Like the cars, like the southern accents, like the insights into the time of the great depression, like Dunaway, like Bonnie, like the drama and the tragedy, like the outlaw/road story, like the sub-machine rifles. Like all the parts discussing sex (problems), marriage, (posthumous) fame and the possibility of returning to (or, in an alternate reality, living) a regular law-obeying life. Outright love the first 10 minutes or so. How bored Bonnie is initially pulled into his criminal and violent orbit is fascinating.

Could have been a much better movie w/o all this out of place slapstick scenes, strange car chase scenes (it's not only the age of this movie: I guess it always felt strange) and some of the dumb hillbilly gang members that ultimately contributed to their tragic fate. Still, an influential classic that is entertaining even decades later.

PS: if there was ever a single reason attributed to the introduction of ignition locks this grand theft auto spree might just be it.

0
@drqshadow 1 year ago

Born without a penny to their names, nor the promise of a future worth living, a pair of depression-era twenty-somethings find motivation in one another.

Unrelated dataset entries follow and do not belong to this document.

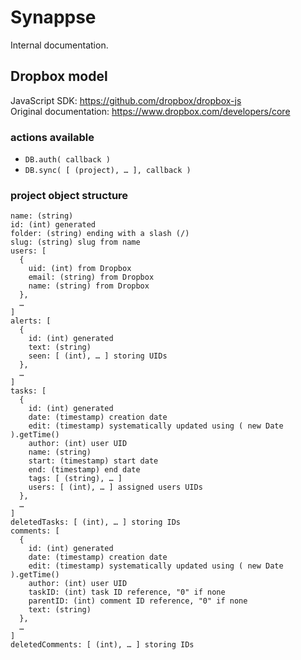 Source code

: # Synappse
Internal documentation.

## Dropbox model
JavaScript SDK: https://github.com/dropbox/dropbox-js  
Original documentation: https://www.dropbox.com/developers/core

### actions available
- `DB.auth( callback )`
- `DB.sync( [ (project), … ], callback )`

### project object structure


    name: (string)
    id: (int) generated
    folder: (string) ending with a slash (/)
    slug: (string) slug from name
    users: [
      {
        uid: (int) from Dropbox
        email: (string) from Dropbox
        name: (string) from Dropbox
      },
      …
    ]
    alerts: [
      {
        id: (int) generated
        text: (string)
        seen: [ (int), … ] storing UIDs
      },
      …
    ]
    tasks: [
      {
        id: (int) generated
        date: (timestamp) creation date
        edit: (timestamp) systematically updated using ( new Date ).getTime()
        author: (int) user UID
        name: (string)
        start: (timestamp) start date
        end: (timestamp) end date
        tags: [ (string), … ]
        users: [ (int), … ] assigned users UIDs
      },
      …
    ]
    deletedTasks: [ (int), … ] storing IDs
    comments: [
      {
        id: (int) generated
        date: (timestamp) creation date
        edit: (timestamp) systematically updated using ( new Date ).getTime()
        author: (int) user UID
        taskID: (int) task ID reference, "0" if none
        parentID: (int) comment ID reference, "0" if none
        text: (string)
      },
      …
    ]
    deletedComments: [ (int), … ] storing IDs
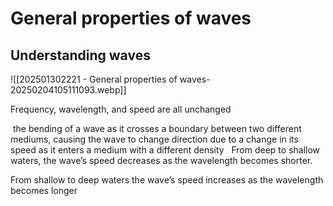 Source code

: # General properties of waves
## Understanding waves
![[202501302221 - General properties of waves-20250204105111093.webp]]

Frequency, wavelength, and speed are all unchanged

 the bending of a wave as it crosses a boundary between two different mediums, causing the wave to change direction due to a change in its speed as it enters a medium with a different density
 
From deep to shallow waters, the wave’s speed decreases as the wavelength becomes shorter.

From shallow to deep waters the wave’s speed increases as the wavelength becomes longer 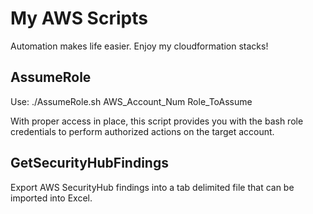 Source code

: # My AWS Scripts

Automation makes life easier. Enjoy my cloudformation stacks!

## AssumeRole

Use: ./AssumeRole.sh AWS_Account_Num Role_ToAssume

With proper access in place, this script provides you with the bash role credentials to perform authorized actions on the target account.

## GetSecurityHubFindings

Export AWS SecurityHub findings into a tab delimited file that can be imported into Excel.
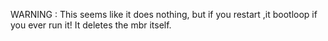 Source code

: WARNING : This seems like it does nothing, but if you restart ,it bootloop if you ever run it! It deletes the mbr itself.
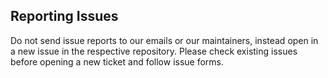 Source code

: ## Reporting Issues

Do not send issue reports to our emails or our maintainers, instead open in a new issue in the respective repository. Please check existing issues before opening a new ticket and follow issue forms.
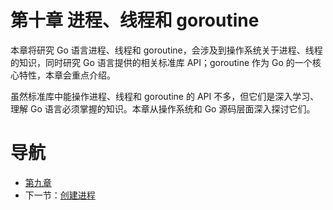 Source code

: # 第十章 进程、线程和 goroutine #

本章将研究 Go 语言进程、线程和 goroutine，会涉及到操作系统关于进程、线程的知识，同时研究 Go 语言提供的相关标准库 API；goroutine 作为 Go 的一个核心特性，本章会重点介绍。

虽然标准库中能操作进程、线程和 goroutine 的 API 不多，但它们是深入学习、理解 Go 语言必须掌握的知识。本章从操作系统和 Go 源码层面深入探讨它们。

# 导航 #

- [第九章](/chapter09/09.0.md)
- 下一节：[创建进程](10.1.md)
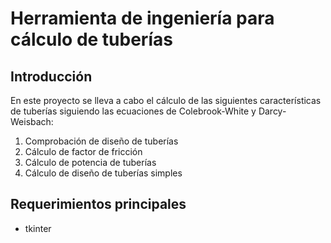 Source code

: # Herramienta de ingeniería para cálculo de tuberías

## Introducción

En este proyecto se lleva a cabo el cálculo de las siguientes características de tuberías siguiendo las ecuaciones de Colebrook-White y Darcy-Weisbach:
1. Comprobación de diseño de tuberías
2. Cálculo de factor de fricción
3. Cálculo de potencia de tuberías
4. Cálculo de diseño de tuberías simples

## Requerimientos principales

- tkinter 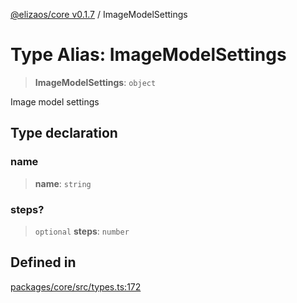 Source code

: [@elizaos/core v0.1.7](../index.md) / ImageModelSettings

# Type Alias: ImageModelSettings

> **ImageModelSettings**: `object`

Image model settings

## Type declaration

### name

> **name**: `string`

### steps?

> `optional` **steps**: `number`

## Defined in

[packages/core/src/types.ts:172](https://github.com/JoeyKhd/eliza/blob/main/packages/core/src/types.ts#L172)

Emboldened by their romance and certain about their invulnerability, the pair sets off to get rich quick via a string of car thefts and brazen, bloody daylight robberies. Joined by a small trio of accomplices, tales of their exploits soon capture the public imagination in an age when many felt hopeless, crushed and discarded by the system.

This film brings us up-close and personal with the title characters and their little family, learning about their various quirks and tics between heists. Like most young adults, Bonnie and Clyde’s self-confidence is both a blessing and a curse. Their opportunistic nature makes them difficult to track but also traps them in some very sticky situations. They don’t intend to commit mass murder, but when the other shoe drops (and it often does), sometimes their guns are the only way out and hey, better you than me. An experienced criminal, Clyde knows the score, but Bonnie sees their cross-country escapade as a sort of childish fantasy, never truly recognizing how much danger she’s in until the numbers catch up and the situation grows dire. They’re just kids, playing at being adults, but the law ain’t messing around.

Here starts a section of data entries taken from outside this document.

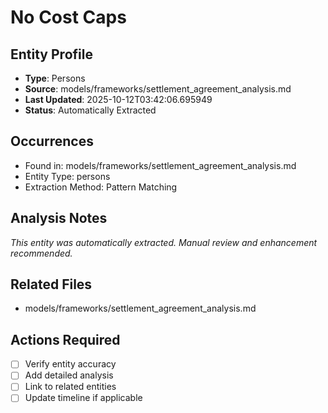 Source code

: # No Cost Caps

## Entity Profile
- **Type**: Persons
- **Source**: models/frameworks/settlement_agreement_analysis.md
- **Last Updated**: 2025-10-12T03:42:06.695949
- **Status**: Automatically Extracted

## Occurrences
- Found in: models/frameworks/settlement_agreement_analysis.md
- Entity Type: persons
- Extraction Method: Pattern Matching

## Analysis Notes
*This entity was automatically extracted. Manual review and enhancement recommended.*

## Related Files
- models/frameworks/settlement_agreement_analysis.md

## Actions Required
- [ ] Verify entity accuracy
- [ ] Add detailed analysis
- [ ] Link to related entities
- [ ] Update timeline if applicable
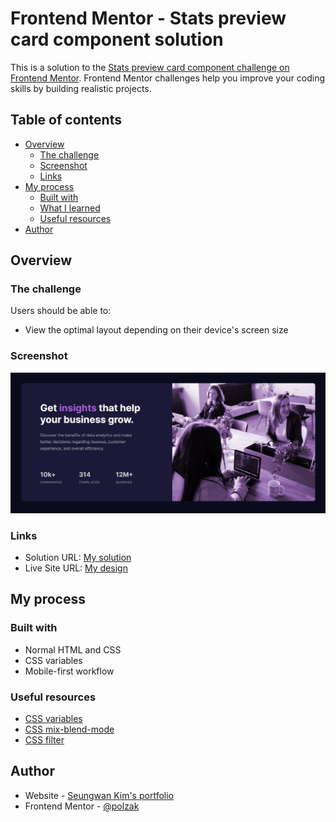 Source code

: # Frontend Mentor - Stats preview card component solution

This is a solution to the [Stats preview card component challenge on Frontend Mentor](https://www.frontendmentor.io/challenges/stats-preview-card-component-8JqbgoU62). Frontend Mentor challenges help you improve your coding skills by building realistic projects. 

## Table of contents

- [Overview](#overview)
  - [The challenge](#the-challenge)
  - [Screenshot](#screenshot)
  - [Links](#links)
- [My process](#my-process)
  - [Built with](#built-with)
  - [What I learned](#what-i-learned)
  - [Useful resources](#useful-resources)
- [Author](#author)

## Overview

### The challenge

Users should be able to:

- View the optimal layout depending on their device's screen size

### Screenshot

![](./images/screenshot.jpg)

### Links

- Solution URL: [My solution](#)
- Live Site URL: [My design](https://polzak.github.io/fem/portfolio/08-stats-preview-card/index.html)

## My process

### Built with

- Normal HTML and CSS
- CSS variables
- Mobile-first workflow

### Useful resources

- [CSS variables](https://developer.mozilla.org/en-US/docs/Web/CSS/Using_CSS_custom_properties)
- [CSS mix-blend-mode](https://developer.mozilla.org/en-US/docs/Web/CSS/mix-blend-mode)
- [CSS filter](https://developer.mozilla.org/en-US/docs/Web/CSS/filter)

## Author

- Website - [Seungwan Kim's portfolio](https://polzak.github.io)
- Frontend Mentor - [@polzak](https://www.frontendmentor.io/profile/polzak)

Looking back almost sixty years later, the amount of blood and violence depicted in _Bonnie and Clyde_ hardly seems excessive. It can be harsh and brutal at times, sure, but these doomed lovers chose a harsh, brutal life together and the film portrays that appropriately. Nobody’s ever robbed a bank with cap guns and candy apples, after all, or ditched the police by blowing kisses through a window. Way back in 1967, however, this was held up as evidence of our decaying moral fabric and many contemporary reviews were outraged. What kind of cinema will our children be watching, should this awful trend towards graphic bloodshed continue? I’d hate to see their reactions to Tarantino.

0
Kevin
@kevinaguirre 4 months ago

Fucked up people doing fucked up stuff. Boredom, loneliness, and hopelessness can lead one to desperate actions.
Only thing I didn’t like is that many scenes seemed silly. But the way it ends… oh boy.